A outra chave tem a ver com o grande objectivo britânico: vencer a guerra. Ao analisarmos a criação e implementação da Secção Portuguesa da bbc, não nos podemos esquecer do fundamental: o que estava em causa não era uma política de cooperação cultural entre dois velhos aliados, mas sim de uma resposta, posta em prática não apenas em Portugal mas em vários países, à poderosa ofensiva propagandística implementada pelos países do Eixo. É certo, como este livro bem demonstra, que Londres adopta uma postura distinta de Berlim neste domínio, evitando aplicar um conceito que adquirira uma conotação negativa após a Primeira Guerra Mundial, e que este posicionamento, que procurava afastar-se do tipo de propaganda posta em prática pela Alemanha, iria revelar-se particularmente eficaz. Num país onde a informação nacional e internacional era alvo de um apertado controlo por parte da censura, a avidez por notícias em primeira mão, divulgadas e apreendidas como isentas e objectivas, e que por isso não eram consideradas propaganda, maximizou a estratégia do Ministério da Informação britânico que encontrou em Portugal um terreno particularmente fértil, ao contrário da estratégia alemã, que facilmente percepcionada como propaganda (p. 119) revelou fraca capacidade proselitista. Tratava-se, contudo, de dois tipos de propaganda (p. 29): a «branca», utilizada pelos britânicos; e a «preta» ou «cinzenta» aplicada pelos alemães, que tinham em ambos os casos como objectivo a vitória no conflito.

Nesse sentido, as diferentes fases porque passam as relações entre as autoridades portuguesas e a bbc/Governo britânico identificadas por Nelson Ribeiro subordinam-se a esse grande propósito. A linha editorial da Voz de Londres procurou garantir a manutenção das boas relações com o Estado Novo e a adulação ao regime e ao seu chefe era um ingrediente que não deveria ser esquecido nas emissões (p. 258).
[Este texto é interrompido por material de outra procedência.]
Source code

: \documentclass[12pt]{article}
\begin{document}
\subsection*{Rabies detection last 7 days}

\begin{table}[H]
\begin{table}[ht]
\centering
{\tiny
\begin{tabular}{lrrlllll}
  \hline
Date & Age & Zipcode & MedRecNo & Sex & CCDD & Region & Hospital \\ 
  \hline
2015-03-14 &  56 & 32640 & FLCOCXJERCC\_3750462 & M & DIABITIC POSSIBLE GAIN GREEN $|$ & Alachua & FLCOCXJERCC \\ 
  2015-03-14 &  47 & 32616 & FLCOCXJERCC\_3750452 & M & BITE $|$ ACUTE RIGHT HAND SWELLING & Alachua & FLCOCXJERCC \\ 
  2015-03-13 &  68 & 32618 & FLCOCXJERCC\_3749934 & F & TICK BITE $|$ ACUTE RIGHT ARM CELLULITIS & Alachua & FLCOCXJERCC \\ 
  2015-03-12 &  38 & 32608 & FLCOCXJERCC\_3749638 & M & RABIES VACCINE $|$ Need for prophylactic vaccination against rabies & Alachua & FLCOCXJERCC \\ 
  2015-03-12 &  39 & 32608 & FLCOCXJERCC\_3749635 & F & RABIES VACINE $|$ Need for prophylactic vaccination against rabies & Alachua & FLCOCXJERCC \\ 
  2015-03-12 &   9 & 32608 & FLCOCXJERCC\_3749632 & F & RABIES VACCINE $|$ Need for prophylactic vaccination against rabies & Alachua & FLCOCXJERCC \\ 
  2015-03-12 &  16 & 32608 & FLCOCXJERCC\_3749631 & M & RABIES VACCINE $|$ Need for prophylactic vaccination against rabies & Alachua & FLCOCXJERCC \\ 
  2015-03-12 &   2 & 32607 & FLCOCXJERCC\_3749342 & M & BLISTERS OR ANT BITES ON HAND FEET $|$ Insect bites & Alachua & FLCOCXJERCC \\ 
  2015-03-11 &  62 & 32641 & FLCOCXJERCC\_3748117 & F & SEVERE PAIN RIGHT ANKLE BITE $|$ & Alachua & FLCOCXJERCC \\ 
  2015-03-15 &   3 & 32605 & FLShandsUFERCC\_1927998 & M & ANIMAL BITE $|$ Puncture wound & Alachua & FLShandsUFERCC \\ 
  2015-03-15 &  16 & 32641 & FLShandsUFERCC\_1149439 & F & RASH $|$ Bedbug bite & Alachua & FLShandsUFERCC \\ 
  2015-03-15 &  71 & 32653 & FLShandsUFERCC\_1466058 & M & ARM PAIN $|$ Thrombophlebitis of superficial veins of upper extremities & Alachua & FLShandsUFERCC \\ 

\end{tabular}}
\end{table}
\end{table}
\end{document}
Tal não invalidou que pontualmente estes elogios estivessem ausentes da antena e que a mesma tenha passado a abordar assuntos sensíveis, como o da questão do embargo às exportações de volfrâmio, uma vez garantida a utilização das bases açorianas (p. 271).

A busca deste equilíbrio levou os britânicos a procurar agradar, ora à oposição (p. 253), ora aos adeptos e elementos do regime (p. 237-238), num perigoso jogo que nunca chegou a colocar verdadeiramente em causa as relações diplomáticas entre os dois países nem afectou, apesar de alguns sobressaltos, como o motivado pelo fim do programa de Fernando Pessa «Calendário dos Ditadores» que gozava de enorme sucesso, o impacto das emissões no panorama radiofónico nacional. Refira-se, no entanto, que a justificação apontada pelo autor para o fim deste programa (a bbc pretenderia reforçar a sua influência entre as elites e este programa era criticado pelos estratos mais elevados da sociedade portuguesa (pp. 163, 188 e 250), não parece bem fundamentada, deixando ao leitor a impressão de que não terão sido meras estratégias de captação e de fidelização de públicos-alvo a justificar essa medida, já que uma das grandes mais-valias da rádio era precisamente a de chegar, através de uma programação diferenciada, a diferentes tipos de ouvintes, não sendo, em princípio, necessário abdicar de um em benefício de outro.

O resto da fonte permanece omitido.